← Back to team overview

ubuntu-phone team mailing list archive

D-Bus flakiness during tests (was Re: Landing team 25.02.14)

 

On Feb 26, 2014, at 03:37 PM, Bill Filler wrote:

>I'm looking at this with the help of Omer. It's very strange as the
>failure is simply trying to switch from the main view to the Albums tab
>(via the ubuntu-ui-toolkit-emulator classes) and that operation does not
>succeed. It's getting  a time out from dbus. This issue seems to occur
>in other smoketest failures as well, like this one
>http://ci.ubuntu.com/smokeng/trusty/touch/mako/209:20140226.1:20140224/6842/gallery_app/818684/.
>
>The test seems to be written correctly and I can't reproduce it on a
>device despite running it multiple times. Omer (or other AP experts) are
>needed here for the next step of evaluation.

This looks suspiciously like timeouts I see when running the system-image test
suite.  I don't know how your tests are set up or under what environment
they're run, but I'm pretty well convinced there's some unaccounted for
flakiness in D-Bus in some test environments.

Actually, I think there are two general D-Bus problems.
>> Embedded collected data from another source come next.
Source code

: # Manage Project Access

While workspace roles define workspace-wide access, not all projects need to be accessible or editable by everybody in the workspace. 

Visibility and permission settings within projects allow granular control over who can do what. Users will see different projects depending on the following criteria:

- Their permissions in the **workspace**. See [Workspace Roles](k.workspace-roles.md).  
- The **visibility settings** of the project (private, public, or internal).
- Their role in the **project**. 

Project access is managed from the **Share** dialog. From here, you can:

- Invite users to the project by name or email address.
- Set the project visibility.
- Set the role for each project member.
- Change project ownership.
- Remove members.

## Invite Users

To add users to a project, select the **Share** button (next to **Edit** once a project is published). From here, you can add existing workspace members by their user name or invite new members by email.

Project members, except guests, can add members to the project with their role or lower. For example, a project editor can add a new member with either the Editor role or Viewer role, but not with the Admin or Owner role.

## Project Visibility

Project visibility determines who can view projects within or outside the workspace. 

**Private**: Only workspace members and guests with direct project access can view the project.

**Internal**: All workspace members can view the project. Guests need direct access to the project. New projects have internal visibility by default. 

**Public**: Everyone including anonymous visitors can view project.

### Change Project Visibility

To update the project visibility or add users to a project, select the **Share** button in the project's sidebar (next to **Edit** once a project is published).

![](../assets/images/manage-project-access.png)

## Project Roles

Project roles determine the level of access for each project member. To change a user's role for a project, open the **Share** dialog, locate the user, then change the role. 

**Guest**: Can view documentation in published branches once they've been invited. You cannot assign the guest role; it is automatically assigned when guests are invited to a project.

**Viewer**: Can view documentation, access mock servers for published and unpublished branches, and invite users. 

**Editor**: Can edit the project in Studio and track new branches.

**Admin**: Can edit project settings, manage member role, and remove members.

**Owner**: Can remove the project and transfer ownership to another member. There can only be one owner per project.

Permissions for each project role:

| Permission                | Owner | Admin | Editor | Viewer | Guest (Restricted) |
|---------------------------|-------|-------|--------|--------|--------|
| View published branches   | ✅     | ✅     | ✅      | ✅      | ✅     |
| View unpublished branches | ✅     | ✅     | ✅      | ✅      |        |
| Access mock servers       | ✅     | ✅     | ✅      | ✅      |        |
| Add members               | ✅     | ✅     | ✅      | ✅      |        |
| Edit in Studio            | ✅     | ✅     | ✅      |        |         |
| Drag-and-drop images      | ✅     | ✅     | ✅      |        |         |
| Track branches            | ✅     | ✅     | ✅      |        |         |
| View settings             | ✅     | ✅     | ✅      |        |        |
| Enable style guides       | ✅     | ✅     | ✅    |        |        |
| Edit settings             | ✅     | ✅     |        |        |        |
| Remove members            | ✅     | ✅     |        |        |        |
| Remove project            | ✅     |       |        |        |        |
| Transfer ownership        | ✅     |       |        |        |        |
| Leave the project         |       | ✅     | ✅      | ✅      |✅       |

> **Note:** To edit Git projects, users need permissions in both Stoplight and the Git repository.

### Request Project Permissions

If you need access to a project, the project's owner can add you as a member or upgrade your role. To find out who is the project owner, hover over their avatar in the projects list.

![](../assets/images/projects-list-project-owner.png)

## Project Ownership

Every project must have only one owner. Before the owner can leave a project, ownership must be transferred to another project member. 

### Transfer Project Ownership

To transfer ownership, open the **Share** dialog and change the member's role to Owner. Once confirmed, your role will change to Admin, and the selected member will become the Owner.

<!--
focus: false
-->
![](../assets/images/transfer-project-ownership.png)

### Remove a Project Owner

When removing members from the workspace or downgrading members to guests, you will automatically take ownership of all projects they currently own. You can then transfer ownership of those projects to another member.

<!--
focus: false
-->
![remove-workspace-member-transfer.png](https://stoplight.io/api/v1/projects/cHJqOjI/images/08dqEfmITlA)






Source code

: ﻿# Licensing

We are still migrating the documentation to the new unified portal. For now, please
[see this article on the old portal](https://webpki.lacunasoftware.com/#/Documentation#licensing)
* dbus-daemon SIGHUP race conditions.

  In my system-image test suite, I start up a dbus-daemon with some custom
  system bus services.  My service config files change depending on the test
  being run, but you cannot kill and restart dbus-daemon when this happens
  because libdbus only reads its private-bus environment variables once when
  the library initializes.  The solution that works is to write the new config
  files, then SIGHUP dbus-daemon, which tells it to re-read its config files.
  Alternatively, you can call the ReloadConfig() on the org.freedesktop.DBus
  interface's / object.

  On a sufficiently beefy desktop box, this is quite reliable.  Not so much on
  the buildds.  Clearly there is a race condition even when ReloadConfig() is
  used.  Even if the new configs are already in place when you
  SIGHUP/ReloadConfig(), dbus-daemon will sometimes complain that there is no
  .service file available for the service you're trying to D-Bus activate.  I
  can see why SIGHUP would be racy, and my guess is that ReloadConfig() boils
  down to just SIGHUPing rather than doing something more sane, like
  synchronously reloading the configs and not returning until all of its data
  structures are up-to-date.

  I've taken to programming defensively around this one:

  OVERRIDE = os.environ.get('SYSTEMIMAGE_DBUS_DAEMON_HUP_SLEEP_SECONDS')
  HUP_SLEEP = (0 if OVERRIDE is None else int(OVERRIDE))
  ...
  def blah():
    service = dbus.SystemBus().get_object('org.freedesktop.DBus', '/')
    iface = dbus.Interface(service, 'org.freedesktop.DBus')
    iface.ReloadConfig()
    time.sleep(HUP_SLEEP)

  When developing on my desktop, this calls time.sleep(0) which as I say
  always works on my development machine.  Then in my d/rules I set
  SYSTEMIMAGE_DBUS_DAEMON_HUP_SLEEP_SECONDS to 2 so that on the buildd's
  there's a short blocking delay before continuing on to D-Bus activation.
  2 seconds is the Goldilocks value, 1 is definitely too short.  So far, with
  this change I've been able to very reliably avoid this particular problem on
  the buildds.

* Random D-Bus timeouts.

  This one is tougher, and more probably similar to what you're seeing.  Just
  every once in a while I get random D-Bus timeouts in response to some
  messages.  I've seen this on my desktop and laptop, and in PPAs and archive
  buildds, even when the systems do not seem to be overloaded.  There's no
  pattern that I can see related to *which* methods timeout - sometimes they
  break a test, other times they don't.  Sometimes they are messages between
  system-image-dbus and its client, and other times they are between
  ubuntu-download-manager and system-image-dbus.  I have no clue what's
  causing them, but fortunately(?), they're rare-ish for me.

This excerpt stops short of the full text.